RBA leaves the rate at 1.50%

Aug 07 – Economic Events Outlook – RBA Leaves the Cash Rates on Hold

Posted Tuesday, August 7, 2018 by
Arslan Butt • 2 min read

What’s up, traders.

The Asian session was relatively light as the investors were focusing on the RBA cash rate and policy statement. The cash rate of 1.50% didn’t place much influence on the market as it was widely anticipated. For now, the Halifax HPI from the United Kingdom and Ivey PMI from Canada remain on the cards. Are you for it?

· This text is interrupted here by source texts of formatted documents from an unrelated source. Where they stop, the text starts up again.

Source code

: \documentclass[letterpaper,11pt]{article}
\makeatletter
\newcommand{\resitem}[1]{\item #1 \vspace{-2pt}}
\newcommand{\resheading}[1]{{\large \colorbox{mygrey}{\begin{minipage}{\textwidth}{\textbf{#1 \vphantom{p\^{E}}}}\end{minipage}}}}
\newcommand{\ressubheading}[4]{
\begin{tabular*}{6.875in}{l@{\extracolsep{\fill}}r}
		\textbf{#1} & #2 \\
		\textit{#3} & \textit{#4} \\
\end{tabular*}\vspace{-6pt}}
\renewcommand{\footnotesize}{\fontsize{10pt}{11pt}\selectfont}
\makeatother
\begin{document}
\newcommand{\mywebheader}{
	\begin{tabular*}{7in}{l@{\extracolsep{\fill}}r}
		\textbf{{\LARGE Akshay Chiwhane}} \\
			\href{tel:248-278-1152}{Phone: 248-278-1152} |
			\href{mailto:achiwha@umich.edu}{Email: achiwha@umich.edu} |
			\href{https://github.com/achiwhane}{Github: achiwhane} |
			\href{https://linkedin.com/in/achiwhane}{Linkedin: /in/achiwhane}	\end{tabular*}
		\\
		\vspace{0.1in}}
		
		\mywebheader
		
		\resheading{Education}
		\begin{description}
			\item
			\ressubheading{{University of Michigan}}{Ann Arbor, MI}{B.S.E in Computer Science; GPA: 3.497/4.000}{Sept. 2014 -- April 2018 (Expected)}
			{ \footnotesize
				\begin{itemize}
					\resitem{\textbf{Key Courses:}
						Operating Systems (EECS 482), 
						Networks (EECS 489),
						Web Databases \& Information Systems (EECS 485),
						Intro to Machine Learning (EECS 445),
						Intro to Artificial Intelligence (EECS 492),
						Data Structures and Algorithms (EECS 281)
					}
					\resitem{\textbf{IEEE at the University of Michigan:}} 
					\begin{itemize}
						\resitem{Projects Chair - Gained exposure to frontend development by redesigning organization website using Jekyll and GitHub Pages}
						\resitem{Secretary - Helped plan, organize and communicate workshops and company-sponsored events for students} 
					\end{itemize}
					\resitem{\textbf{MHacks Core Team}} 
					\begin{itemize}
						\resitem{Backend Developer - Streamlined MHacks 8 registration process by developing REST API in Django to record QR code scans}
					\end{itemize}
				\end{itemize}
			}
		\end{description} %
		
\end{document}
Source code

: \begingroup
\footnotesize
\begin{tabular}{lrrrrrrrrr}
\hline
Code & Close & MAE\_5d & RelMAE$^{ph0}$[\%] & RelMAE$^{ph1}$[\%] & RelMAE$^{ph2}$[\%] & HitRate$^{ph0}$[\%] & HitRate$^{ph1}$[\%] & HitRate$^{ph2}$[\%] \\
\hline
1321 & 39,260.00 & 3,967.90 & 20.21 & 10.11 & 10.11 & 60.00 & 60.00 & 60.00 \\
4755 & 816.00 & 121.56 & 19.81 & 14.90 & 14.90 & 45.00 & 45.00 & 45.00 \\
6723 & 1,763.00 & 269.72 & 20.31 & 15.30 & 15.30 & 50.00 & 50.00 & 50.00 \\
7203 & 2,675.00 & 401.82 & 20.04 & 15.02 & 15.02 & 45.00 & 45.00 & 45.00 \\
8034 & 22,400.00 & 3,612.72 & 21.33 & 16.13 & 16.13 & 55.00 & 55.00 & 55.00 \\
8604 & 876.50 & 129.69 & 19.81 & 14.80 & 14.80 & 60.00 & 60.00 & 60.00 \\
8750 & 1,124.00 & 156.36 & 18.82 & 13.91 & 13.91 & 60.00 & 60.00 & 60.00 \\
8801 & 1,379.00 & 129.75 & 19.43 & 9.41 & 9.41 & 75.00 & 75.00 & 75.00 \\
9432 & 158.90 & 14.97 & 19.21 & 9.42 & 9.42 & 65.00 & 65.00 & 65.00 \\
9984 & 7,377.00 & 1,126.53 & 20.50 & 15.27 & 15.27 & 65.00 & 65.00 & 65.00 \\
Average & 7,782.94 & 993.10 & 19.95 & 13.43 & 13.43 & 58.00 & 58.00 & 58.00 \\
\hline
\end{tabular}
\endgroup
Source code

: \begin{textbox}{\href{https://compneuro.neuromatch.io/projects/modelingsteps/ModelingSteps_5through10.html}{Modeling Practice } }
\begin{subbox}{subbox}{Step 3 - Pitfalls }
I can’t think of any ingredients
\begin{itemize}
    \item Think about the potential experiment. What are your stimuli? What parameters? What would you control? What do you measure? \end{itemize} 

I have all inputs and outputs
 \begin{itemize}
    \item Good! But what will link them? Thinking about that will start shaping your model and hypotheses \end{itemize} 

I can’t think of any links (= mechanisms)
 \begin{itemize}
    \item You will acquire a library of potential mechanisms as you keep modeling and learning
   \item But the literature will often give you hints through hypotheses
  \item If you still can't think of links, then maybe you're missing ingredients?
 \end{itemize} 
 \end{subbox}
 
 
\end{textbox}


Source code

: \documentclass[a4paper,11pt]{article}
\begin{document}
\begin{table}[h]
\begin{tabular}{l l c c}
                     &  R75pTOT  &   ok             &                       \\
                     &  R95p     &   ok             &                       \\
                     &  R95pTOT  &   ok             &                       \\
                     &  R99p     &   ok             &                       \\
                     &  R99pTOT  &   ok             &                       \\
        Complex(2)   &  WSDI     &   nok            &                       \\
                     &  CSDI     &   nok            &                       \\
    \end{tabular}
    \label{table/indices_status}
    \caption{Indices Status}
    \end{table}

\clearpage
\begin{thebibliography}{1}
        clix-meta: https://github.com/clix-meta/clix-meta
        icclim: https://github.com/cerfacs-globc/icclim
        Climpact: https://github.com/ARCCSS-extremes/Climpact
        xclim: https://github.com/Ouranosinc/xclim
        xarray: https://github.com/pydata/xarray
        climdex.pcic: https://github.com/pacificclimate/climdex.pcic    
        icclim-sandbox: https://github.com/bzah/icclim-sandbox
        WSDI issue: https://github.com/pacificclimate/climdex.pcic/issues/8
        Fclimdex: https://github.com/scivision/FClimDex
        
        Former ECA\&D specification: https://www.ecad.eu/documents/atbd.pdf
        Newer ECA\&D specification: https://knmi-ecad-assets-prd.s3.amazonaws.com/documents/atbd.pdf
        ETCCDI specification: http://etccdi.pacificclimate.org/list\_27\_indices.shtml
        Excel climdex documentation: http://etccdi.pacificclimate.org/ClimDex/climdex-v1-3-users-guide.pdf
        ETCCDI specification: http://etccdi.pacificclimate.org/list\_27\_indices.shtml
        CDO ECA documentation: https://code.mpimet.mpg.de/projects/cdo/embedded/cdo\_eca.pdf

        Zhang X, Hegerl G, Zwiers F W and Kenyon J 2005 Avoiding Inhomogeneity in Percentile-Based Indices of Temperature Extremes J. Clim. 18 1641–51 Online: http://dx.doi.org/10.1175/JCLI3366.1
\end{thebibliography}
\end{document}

Watchlist – Key Economic Events

RBA Cash Rate & Rate Statement – AUD

The Reserve Bank of Australia left the rate unchanged at 1.50%. The RBA last cut the cash rate to its record low of 1.5% back in August 2016, after an earlier cut to 1.75% in May. There has not been an official cash rate hike since November 2010.

As per the RBA statement, growth in China has slightly stalled, with the government easing policy while continuing to pay close heed to the risks in the financial sector.

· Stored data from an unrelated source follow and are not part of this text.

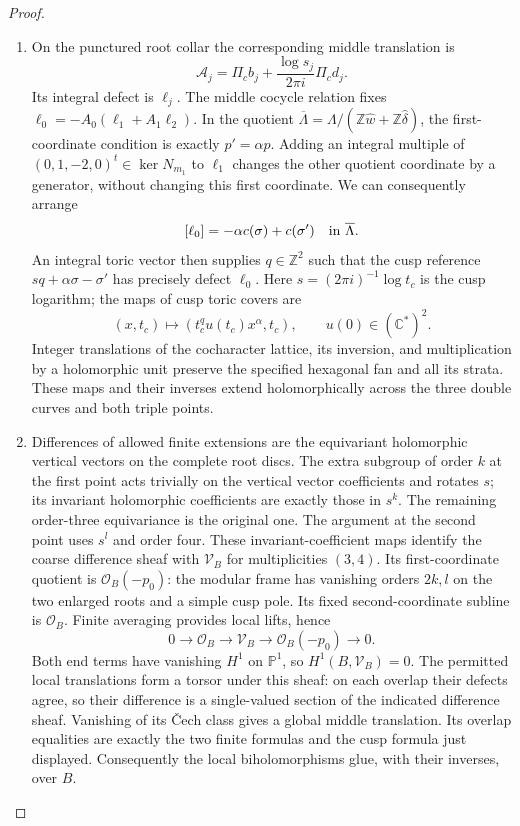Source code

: \begin{proof}
\begin{enumerate}[label=\arabic*.,leftmargin=*]
\item On the punctured root collar the corresponding middle translation is
\[
 \mathcal A_j=\Pi_cb_j+\frac{\log s_j}{2\pi i}\Pi_cd_j.
\]
Its integral defect is $\ell_j$.  The middle cocycle relation fixes
$\ell_0=-A_0(\ell_1+A_1\ell_2)$.  In the quotient
$\overline\Lambda=\Lambda/(\mathbb Z\widehat w+\mathbb Z\widehat\delta)$,
the first-coordinate condition is exactly $p'=\alpha p$.
Adding an integral multiple of $(0,1,-2,0)^t\in\ker N_{m_1}$ to
$\ell_1$ changes the other quotient coordinate by a generator,
without changing this first coordinate.  We can consequently arrange
\[
 [\ell_0]=-\alpha c(\sigma)+c(\sigma')\quad\hbox{in }\overline\Lambda.
\]
An integral toric vector then supplies $q\in\mathbb Z^2$ such that
the cusp reference $sq+\alpha\sigma-\sigma'$ has precisely defect
$\ell_0$.  Here $s=(2\pi i)^{-1}\log t_c$ is the cusp logarithm;
the maps of cusp toric covers are
\[
 (x,t_c)\longmapsto(t_c^q u(t_c)x^\alpha,t_c),
 \qquad u(0)\in(\mathbb C^*)^2.
\]
Integer translations of the cocharacter lattice, its inversion,
and multiplication by a holomorphic unit preserve the specified
hexagonal fan and all its strata.  These maps and their inverses
extend holomorphically across the three double curves and both
triple points.

\item Differences of allowed
finite extensions are the equivariant holomorphic vertical vectors
on the complete root discs.  The extra subgroup of order $k$ at
the first point acts trivially on the vertical vector coefficients
and rotates $s$; its invariant holomorphic coefficients are exactly
those in $s^k$.  The remaining order-three equivariance is the
original one.  The argument at the second point uses $s^l$ and
order four.  These invariant-coefficient maps identify the coarse difference sheaf
with $\mathcal V_B$ for multiplicities $(3,4)$.  Its first-coordinate quotient is
$\mathcal O_B(-p_0)$: the modular frame has vanishing orders $2k,l$
on the two enlarged roots and a simple cusp pole.  Its fixed
second-coordinate subline is $\mathcal O_B$.  Finite averaging
provides local lifts, hence
\[
 0\longrightarrow\mathcal O_B\longrightarrow\mathcal V_B
 \longrightarrow\mathcal O_B(-p_0)\longrightarrow0.
\]
Both end terms have vanishing $H^1$ on $\mathbb P^1$, so
$H^1(B,\mathcal V_B)=0$.  The permitted local translations form a
torsor under this sheaf: on each overlap their defects agree, so
their difference is a single-valued section of the indicated
difference sheaf.  Vanishing of its \v Cech class gives a global
middle translation.  Its overlap equalities are exactly the two
finite formulas and the cusp formula just displayed.  Consequently
the local biholomorphisms glue, with their inverses, over $B$.


\end{enumerate}
\end{proof}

Overall, the inflation remains weak, although it has risen in some economies and further improvements are expected given the tight labour markets. The RBA is also aware of the uncertainty driven by the trade war between China and the US, as China is a major trading partner of Australia and does impact its economy.

 

Halifax HPI m/m – GBP

The indicator will be released at 8:30 (GMT) by the Halifax Bank of Scotland with a forecast of 0.2% vs. 0.3%. It’s a leading indicator of the housing industry health because rising house prices attract investors and spur industry activity.

If the Halifax HPI is greater than forecast and the previous figure, it strengthens the currency. But in the given scenario, it’s likely to keep the Sterling under pressure.

 

Ivey PMI – CAD

It’s a survey of about 175 purchasing managers, selected geographically and by sector of activity to match the economy as a whole, which asks respondents to rate the relative level of business conditions including employment, production, new orders, prices, supplier deliveries, and inventories.

The economic event will be followed at 15:00 (GMT). The Purchasing Managers’ Index is expected to rise to 64.2 from 63.1.